The passing of a great pope promotes thoughts about goodness, and what constitutes it. What is goodness? And, for that matter, what is good itself? Joseph Addison was quite clear: ‘Music is the greatest good that mortals know.’ But among the greatest evils of our time, I would put pop music, its idols, its drugs and its diabolic possession of tender susceptible youth high on the list, certainly among the top ten. Edmund Burke was equally sure: ‘Good order is the foundation of all good things.’ That is arguable, anyway, though most dictators would support it ex officio. And all good things? Surely not. Most poetry, art and literature spring from disorder. Art is itself an ordering process. Of course, if you put the stress on ‘good’, then good order is an end in itself, not a foundation. But that is not what Burke said, and how could he, being a Whig and devoting his life to reform? It is of the essence of reform that it disturbs order, even good order.
Good, and goodness, are more easily illustrated than defined. Shelley thought the essence of good was powerlessness. In Prometheus Unbound he has a pregnant little triplet:
The good want power, but to weep barren tears.
The powerful goodness want: worse need for them.
The wise want love; and those who love want wisdom.

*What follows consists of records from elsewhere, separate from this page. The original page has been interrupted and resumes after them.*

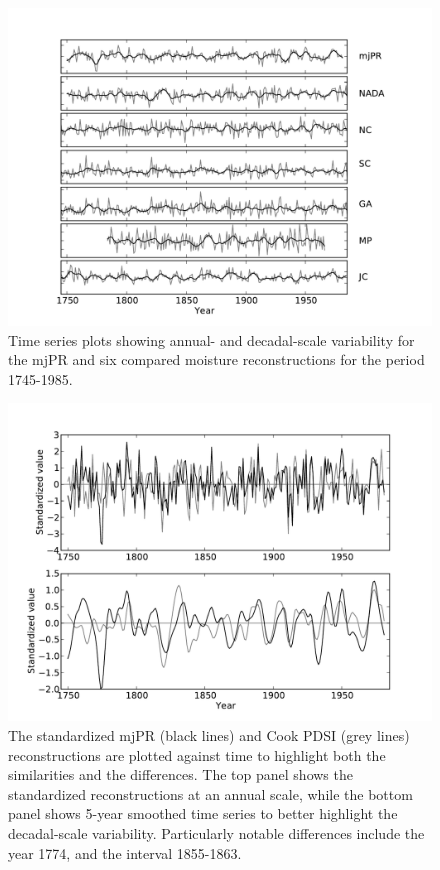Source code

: \begin{figure}
\centering
\includegraphics[width=5in]{figures/reconsStackedZoom.pdf}
\caption{Time series plots showing annual- and decadal-scale variability for the mjPR and six compared moisture reconstructions for the period 1745-1985.}
\label{fig:allReconsZoom}
\end{figure}


\begin{figure}
\centering
\includegraphics[width=5in]{figures/reconCompare.pdf}
\caption{The standardized mjPR (black lines) and Cook PDSI (grey lines) reconstructions are plotted against time to highlight both the similarities and the differences. The top panel shows the standardized reconstructions at an annual scale, while the bottom panel shows 5-year smoothed time series to better highlight the decadal-scale variability. Particularly notable differences include the year 1774, and the interval 1855-1863.}
\label{fig:reconCompare}
\end{figure}

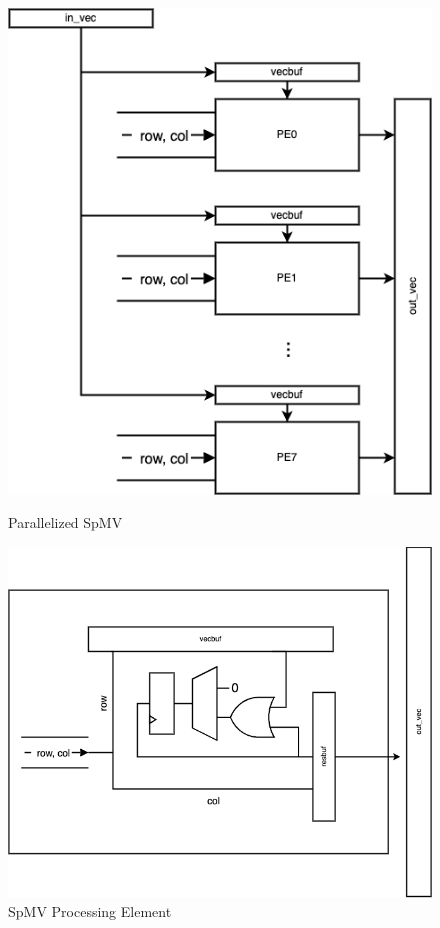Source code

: \documentclass[10pt]{article}
\begin{document}
\begin{figure}[h!]
  \centering
  \begin{minipage}[t]{0.48\textwidth}
    \centering
    \includegraphics[width=\textwidth]{spmv_diagram.png}
    \caption{Parallelized SpMV}
    \label{fig:spmv_diagram}
  \end{minipage}
  \hfill
  \begin{minipage}[t]{0.48\textwidth}
    \centering
    \includegraphics[width=\textwidth]{pe_diagram.png}
    \caption{SpMV Processing Element}
    \label{fig:pe_diagram}
  \end{minipage}
\end{figure}
\end{document}
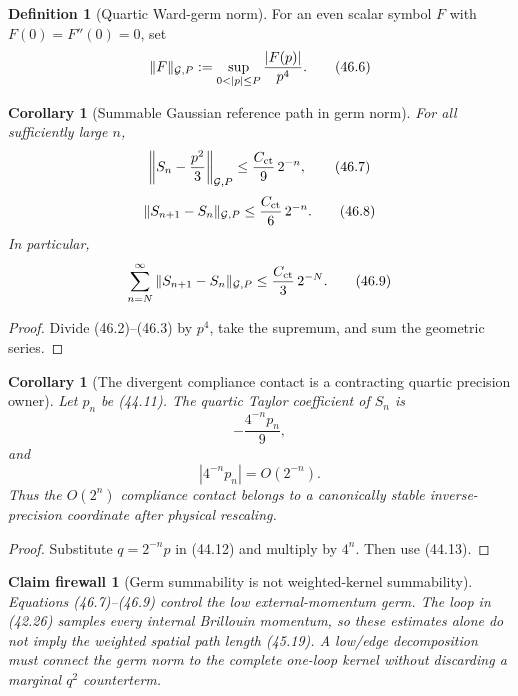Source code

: \documentclass[11pt,oneside]{book}
\newtheorem{corollary}[theorem]{Corollary}
\newtheorem{firewall}[theorem]{Claim firewall}
\theoremstyle{definition}
\newtheorem{definition}[theorem]{Definition}
\theoremstyle{remark}
\begin{document}
\begin{definition}[Quartic Ward-germ norm]
\label{def:e8v46-germ-norm}
For an even scalar symbol \(F\) with
\(F(0)=F''(0)=0\), set
\[
 \|F\|_{{\cal G},P}
 :=\sup_{0<|p|\le P}\frac{|F(p)|}{p^4}.                         \tag{46.6}
\]
\end{definition}

\begin{corollary}[Summable Gaussian reference path in germ norm]
\label{cor:e8v46-germ-Cauchy}
For all sufficiently large \(n\),
\[
 \left\|S_n-\frac{p^2}{3}\right\|_{{\cal G},P}
 \le\frac{C_{\rm ct}}9\,2^{-n},                                \tag{46.7}
\]
\[
 \|S_{n+1}-S_n\|_{{\cal G},P}
 \le\frac{C_{\rm ct}}6\,2^{-n}.                                \tag{46.8}
\]
In particular,
\[
 \sum_{n=N}^\infty
 \|S_{n+1}-S_n\|_{{\cal G},P}
 \le\frac{C_{\rm ct}}3\,2^{-N}.                                \tag{46.9}
\]
\end{corollary}

\begin{proof}
Divide (46.2)--(46.3) by \(p^4\), take the supremum, and sum the
geometric series.
\end{proof}

\begin{corollary}[The divergent compliance contact is a contracting
quartic precision owner]
\label{cor:e8v46-contact-to-quartic}
Let \(p_n\) be (44.11).  The quartic Taylor coefficient of \(S_n\)
is
\[
 -\frac{4^{-n}p_n}{9},                                        \tag{46.10}
\]
and
\[
 |4^{-n}p_n|=O(2^{-n}).                                       \tag{46.11}
\]
Thus the \(O(2^n)\) compliance contact belongs to a canonically
stable inverse-precision coordinate after physical rescaling.
\end{corollary}

\begin{proof}
Substitute \(q=2^{-n}p\) in (44.12) and multiply by \(4^n\).
Then use (44.13).
\end{proof}

\begin{firewall}[Germ summability is not weighted-kernel summability]
\label{fire:e8v46-two-norm}
Equations (46.7)--(46.9) control the low external-momentum germ.
The loop in (42.26) samples every internal Brillouin momentum, so
these estimates alone do not imply the weighted spatial path length
(45.19).  A low/edge decomposition must connect the germ norm to the
complete one-loop kernel without discarding a marginal \(q^2\)
counterterm.
\end{firewall}
\end{document}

But to assert that the powerful can never be good is to eliminate all rulers, including popes, not least John Paul II, who in many ways disposed of considerable power, strove earnestly (and often successfully) to do good, and brought to that task both love and wisdom which, pace Shelley, are not incompatible but promote each other. It is true that power corrupts and, having corrupted, promotes evil; and where power becomes absolute, the evil becomes absolute too.